Good Business Sense
June 4, 2019
The moment I walked in, my unkempt appearance almost immediately put some people off. I usually said Hello and the sound of my voice often disarmed some. Apparently, I don’t look like how I’m “supposed” to sound. I would usually have a list in my hand and the appropriate payment methods in my pocket. I used to carry my membership cards in my pocket. When I was told by cashiers that a number was all they needed, I decided to leave those in storage.
Today’s moment takes place at a Rite Aid near the 96th St — 2nd Ave Subway Station, served by the Ⓠ and sometimes the Ⓜ. I was meandering through check out and I noticed someone was not moving ahead of me despite the line shortening. Turns out the person was on their phone. I said, “the line is moving forward, can you do the same?” Instead of simply doing so, the person, looking at my appearance, decided to get combative.
I immediately said “I’m not interested in scuffling with you, I don’t have time for this. But if I dial 911, I know who might.” The person stopped making eye contact with me and moved ahead. If I was ever going to get out of the city without a hitch, I needed to keep my nose clean, but still maintain the confidence to put snot-nosed hipsters in their place. To be honest, he was much better dressed than I was, and if the shoe were on the other foot, I’d approach the situation with the same bias.
Now, I’m just the kind of guy who has had a hard time letting things go. My experiences changed me to a degree. I was always told that I could never hope to change my ways because I couldn’t see my issues from the perspective of someone on the outside looking in. I might have an ego, but in New York City, mine is dwarfed by the antics of others. I now know why people considered me so annoying, and I will work harder to curb mine.
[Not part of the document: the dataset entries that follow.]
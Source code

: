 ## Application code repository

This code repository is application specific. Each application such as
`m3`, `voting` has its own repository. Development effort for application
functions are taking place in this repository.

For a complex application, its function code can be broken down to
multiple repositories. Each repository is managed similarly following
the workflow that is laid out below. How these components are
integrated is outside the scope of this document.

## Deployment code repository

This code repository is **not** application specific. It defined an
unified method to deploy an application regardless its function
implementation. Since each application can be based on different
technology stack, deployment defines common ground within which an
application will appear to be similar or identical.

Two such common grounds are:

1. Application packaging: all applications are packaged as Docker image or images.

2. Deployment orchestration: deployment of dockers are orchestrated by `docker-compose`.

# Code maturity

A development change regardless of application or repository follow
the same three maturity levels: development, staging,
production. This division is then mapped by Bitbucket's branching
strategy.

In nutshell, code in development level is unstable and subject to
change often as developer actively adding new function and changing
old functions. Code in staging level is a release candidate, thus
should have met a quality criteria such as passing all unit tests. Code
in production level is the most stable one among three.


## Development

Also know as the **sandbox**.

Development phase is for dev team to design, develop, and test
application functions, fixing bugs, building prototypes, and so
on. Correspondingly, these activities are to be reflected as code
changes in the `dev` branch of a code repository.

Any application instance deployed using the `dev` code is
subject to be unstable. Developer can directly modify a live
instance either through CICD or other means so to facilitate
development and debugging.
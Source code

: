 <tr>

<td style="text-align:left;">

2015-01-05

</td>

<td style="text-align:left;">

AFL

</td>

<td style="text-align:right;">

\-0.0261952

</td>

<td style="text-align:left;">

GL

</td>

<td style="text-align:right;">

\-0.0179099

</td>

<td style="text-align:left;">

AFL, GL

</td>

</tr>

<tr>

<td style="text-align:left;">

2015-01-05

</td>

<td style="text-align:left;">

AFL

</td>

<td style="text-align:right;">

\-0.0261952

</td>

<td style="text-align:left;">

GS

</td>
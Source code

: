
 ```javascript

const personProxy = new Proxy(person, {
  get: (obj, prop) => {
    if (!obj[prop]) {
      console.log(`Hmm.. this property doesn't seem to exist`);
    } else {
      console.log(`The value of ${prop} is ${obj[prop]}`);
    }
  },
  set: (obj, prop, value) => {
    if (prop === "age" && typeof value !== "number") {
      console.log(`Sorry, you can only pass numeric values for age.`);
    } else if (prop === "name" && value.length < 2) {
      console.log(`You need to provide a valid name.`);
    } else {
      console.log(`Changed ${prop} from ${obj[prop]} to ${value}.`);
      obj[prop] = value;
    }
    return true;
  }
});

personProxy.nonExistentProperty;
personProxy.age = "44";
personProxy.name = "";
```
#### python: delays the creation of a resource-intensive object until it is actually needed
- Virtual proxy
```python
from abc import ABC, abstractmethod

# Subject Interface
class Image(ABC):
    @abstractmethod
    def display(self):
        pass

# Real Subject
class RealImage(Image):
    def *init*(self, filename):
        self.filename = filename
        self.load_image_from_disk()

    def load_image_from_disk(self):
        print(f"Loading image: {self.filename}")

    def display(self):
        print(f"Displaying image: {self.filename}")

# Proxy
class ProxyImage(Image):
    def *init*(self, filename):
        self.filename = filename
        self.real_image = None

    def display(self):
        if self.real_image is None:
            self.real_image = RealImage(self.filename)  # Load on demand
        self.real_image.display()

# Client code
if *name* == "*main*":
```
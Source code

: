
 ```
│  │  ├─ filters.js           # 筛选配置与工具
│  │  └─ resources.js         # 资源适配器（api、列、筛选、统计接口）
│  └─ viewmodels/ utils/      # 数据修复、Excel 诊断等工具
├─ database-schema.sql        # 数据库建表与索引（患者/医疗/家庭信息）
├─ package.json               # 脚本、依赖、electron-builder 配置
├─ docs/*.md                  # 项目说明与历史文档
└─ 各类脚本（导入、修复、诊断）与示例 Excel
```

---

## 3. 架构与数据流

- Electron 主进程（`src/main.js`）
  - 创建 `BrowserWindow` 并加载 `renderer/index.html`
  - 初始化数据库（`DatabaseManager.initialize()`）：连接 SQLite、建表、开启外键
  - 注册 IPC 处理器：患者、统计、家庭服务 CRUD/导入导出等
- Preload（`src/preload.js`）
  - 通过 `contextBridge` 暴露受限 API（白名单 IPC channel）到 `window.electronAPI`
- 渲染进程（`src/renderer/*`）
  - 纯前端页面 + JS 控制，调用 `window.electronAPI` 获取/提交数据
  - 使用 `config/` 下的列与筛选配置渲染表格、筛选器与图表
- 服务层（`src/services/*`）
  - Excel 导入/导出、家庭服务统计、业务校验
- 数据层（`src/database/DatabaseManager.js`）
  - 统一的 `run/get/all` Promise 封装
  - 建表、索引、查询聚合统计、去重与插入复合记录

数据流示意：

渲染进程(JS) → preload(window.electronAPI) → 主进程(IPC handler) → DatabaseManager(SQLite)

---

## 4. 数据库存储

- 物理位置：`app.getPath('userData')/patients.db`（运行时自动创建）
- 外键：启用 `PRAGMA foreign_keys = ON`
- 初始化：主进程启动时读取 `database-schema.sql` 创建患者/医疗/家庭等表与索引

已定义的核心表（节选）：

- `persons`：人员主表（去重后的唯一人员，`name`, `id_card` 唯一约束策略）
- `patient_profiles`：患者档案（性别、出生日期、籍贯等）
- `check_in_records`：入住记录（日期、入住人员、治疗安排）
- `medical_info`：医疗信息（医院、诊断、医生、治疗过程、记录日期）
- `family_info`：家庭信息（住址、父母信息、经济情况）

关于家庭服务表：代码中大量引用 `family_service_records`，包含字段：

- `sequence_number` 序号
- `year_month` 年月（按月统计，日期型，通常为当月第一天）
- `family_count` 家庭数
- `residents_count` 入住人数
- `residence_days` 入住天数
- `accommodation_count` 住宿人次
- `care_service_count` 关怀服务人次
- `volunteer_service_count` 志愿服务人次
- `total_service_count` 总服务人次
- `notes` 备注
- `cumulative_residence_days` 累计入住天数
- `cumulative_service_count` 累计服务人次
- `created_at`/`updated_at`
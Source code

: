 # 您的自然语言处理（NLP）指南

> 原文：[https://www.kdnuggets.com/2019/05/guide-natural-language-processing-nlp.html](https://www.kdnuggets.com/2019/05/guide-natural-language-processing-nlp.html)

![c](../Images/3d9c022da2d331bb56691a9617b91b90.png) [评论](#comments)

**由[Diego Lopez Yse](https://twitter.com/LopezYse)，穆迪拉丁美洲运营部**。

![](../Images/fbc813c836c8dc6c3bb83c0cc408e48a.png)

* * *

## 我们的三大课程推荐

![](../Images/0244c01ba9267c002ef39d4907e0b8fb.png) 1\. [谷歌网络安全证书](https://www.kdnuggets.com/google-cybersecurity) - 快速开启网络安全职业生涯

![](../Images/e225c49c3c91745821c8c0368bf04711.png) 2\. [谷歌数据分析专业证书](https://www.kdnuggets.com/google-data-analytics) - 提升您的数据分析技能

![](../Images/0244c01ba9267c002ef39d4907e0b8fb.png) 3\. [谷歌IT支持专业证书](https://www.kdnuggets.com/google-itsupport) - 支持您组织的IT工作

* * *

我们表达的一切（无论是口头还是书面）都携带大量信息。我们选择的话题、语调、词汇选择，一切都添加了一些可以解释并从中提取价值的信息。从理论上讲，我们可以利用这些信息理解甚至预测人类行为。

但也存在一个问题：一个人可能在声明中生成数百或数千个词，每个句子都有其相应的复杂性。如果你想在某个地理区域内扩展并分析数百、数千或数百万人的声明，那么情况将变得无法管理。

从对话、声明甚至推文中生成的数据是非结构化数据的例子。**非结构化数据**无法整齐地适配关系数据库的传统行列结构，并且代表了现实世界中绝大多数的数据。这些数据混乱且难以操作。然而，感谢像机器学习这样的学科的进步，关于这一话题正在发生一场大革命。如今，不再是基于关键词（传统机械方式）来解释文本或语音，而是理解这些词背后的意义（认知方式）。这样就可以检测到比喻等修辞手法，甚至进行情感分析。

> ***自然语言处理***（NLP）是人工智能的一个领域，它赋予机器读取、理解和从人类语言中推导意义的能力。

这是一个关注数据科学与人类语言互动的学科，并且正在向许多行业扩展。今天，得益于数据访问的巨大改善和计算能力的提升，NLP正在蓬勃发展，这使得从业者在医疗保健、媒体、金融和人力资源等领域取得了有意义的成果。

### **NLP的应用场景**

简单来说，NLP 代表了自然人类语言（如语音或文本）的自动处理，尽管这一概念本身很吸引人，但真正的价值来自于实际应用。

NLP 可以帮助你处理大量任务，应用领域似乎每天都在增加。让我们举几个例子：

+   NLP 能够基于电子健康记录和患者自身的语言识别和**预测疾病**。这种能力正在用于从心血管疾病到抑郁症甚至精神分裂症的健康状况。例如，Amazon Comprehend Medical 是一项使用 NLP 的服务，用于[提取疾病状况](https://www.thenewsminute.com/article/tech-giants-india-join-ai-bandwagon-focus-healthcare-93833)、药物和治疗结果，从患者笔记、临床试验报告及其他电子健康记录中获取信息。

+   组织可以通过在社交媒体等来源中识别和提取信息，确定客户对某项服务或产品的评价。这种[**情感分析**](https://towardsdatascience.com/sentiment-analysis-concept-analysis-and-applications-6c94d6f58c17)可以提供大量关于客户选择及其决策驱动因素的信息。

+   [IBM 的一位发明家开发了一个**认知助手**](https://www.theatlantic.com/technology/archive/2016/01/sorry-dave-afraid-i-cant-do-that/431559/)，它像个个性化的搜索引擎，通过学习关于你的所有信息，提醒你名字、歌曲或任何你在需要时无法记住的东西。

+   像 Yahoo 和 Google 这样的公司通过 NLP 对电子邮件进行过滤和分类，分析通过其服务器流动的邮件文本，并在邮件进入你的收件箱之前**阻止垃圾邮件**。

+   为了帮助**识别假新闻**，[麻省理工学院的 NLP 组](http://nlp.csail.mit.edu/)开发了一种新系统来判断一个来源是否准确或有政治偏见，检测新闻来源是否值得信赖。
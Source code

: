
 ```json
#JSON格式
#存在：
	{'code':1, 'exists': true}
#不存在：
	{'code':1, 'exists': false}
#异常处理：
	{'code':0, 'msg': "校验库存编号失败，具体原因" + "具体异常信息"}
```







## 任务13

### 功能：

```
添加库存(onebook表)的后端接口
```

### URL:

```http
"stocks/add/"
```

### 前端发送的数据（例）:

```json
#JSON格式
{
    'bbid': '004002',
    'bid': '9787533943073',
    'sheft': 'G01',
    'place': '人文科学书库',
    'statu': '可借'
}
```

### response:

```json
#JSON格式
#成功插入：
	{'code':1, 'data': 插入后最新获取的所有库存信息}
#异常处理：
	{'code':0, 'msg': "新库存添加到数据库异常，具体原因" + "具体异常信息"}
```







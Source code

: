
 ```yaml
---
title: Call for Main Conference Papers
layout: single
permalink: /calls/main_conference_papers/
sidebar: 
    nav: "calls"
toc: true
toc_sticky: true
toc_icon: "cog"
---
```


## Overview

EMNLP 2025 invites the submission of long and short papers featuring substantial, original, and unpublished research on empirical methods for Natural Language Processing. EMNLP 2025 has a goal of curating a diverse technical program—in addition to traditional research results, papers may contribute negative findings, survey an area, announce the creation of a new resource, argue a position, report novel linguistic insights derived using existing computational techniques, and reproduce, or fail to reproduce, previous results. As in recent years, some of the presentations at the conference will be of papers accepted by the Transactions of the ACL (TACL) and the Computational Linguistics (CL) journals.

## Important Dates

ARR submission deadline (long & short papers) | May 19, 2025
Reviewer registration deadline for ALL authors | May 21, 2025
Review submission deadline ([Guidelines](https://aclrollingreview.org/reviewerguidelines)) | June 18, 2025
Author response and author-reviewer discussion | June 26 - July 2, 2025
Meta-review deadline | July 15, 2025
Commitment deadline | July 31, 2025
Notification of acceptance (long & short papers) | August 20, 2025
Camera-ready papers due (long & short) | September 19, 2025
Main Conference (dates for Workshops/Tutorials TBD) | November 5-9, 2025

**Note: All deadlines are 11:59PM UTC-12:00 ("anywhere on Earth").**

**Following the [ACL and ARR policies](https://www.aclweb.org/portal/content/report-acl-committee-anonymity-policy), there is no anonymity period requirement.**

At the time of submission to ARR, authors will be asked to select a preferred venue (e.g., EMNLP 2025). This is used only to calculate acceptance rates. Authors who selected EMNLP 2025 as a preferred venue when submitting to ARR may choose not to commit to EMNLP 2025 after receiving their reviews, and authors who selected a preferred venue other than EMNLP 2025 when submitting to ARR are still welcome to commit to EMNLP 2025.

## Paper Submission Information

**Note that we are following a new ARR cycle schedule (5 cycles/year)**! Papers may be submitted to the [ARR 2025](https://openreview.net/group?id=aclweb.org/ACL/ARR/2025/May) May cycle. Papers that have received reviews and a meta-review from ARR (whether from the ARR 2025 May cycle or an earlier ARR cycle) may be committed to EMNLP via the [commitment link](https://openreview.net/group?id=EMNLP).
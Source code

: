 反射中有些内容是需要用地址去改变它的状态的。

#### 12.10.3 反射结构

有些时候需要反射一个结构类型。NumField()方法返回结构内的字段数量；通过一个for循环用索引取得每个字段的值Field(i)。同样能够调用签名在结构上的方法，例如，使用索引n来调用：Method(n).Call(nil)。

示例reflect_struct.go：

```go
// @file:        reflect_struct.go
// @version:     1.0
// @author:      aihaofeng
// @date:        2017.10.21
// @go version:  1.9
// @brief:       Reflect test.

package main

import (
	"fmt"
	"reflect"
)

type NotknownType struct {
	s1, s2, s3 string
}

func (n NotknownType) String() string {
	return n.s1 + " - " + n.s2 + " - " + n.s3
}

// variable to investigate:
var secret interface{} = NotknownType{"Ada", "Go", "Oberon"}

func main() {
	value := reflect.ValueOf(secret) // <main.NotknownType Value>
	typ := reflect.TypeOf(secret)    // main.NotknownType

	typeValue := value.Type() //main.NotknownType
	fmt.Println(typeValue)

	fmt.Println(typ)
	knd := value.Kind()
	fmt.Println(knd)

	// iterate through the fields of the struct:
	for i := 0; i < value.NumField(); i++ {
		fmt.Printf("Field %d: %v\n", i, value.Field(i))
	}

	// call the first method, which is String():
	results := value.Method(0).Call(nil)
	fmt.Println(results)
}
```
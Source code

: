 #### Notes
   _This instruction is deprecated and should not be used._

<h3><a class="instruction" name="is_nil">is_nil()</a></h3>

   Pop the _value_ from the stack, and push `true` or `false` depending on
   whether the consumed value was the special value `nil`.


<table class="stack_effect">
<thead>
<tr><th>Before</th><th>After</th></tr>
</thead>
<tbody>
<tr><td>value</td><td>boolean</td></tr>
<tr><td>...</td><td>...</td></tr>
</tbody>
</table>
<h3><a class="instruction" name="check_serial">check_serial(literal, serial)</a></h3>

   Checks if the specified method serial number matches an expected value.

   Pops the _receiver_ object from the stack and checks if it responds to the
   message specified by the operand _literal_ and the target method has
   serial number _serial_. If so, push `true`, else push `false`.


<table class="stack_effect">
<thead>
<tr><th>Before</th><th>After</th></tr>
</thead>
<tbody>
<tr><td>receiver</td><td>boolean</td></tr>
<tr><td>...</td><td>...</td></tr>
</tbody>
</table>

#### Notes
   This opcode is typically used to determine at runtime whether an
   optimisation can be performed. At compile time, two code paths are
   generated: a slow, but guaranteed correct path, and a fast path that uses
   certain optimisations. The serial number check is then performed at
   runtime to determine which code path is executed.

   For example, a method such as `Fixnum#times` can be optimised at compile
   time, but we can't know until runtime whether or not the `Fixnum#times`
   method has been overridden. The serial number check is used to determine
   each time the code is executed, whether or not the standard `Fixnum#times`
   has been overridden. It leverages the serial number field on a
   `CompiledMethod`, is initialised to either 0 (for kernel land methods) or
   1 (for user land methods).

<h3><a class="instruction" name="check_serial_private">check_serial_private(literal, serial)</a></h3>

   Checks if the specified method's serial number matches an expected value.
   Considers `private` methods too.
That day, I was buying replacement gloves and a bag of chips. I left my EBT card in another secure location that night to avoid the temptation of buying extra sweets. I would often frequent the 7-eleven across the street and give in, but it had suddenly closed the previous week. Probably a code violation or maybe they were hiring people they shouldn’t have. I did business with that location about once every five weeks, but only if I was in the Upper East Side. I checked out of that Rite Aid, and proceeded to enter the subway system.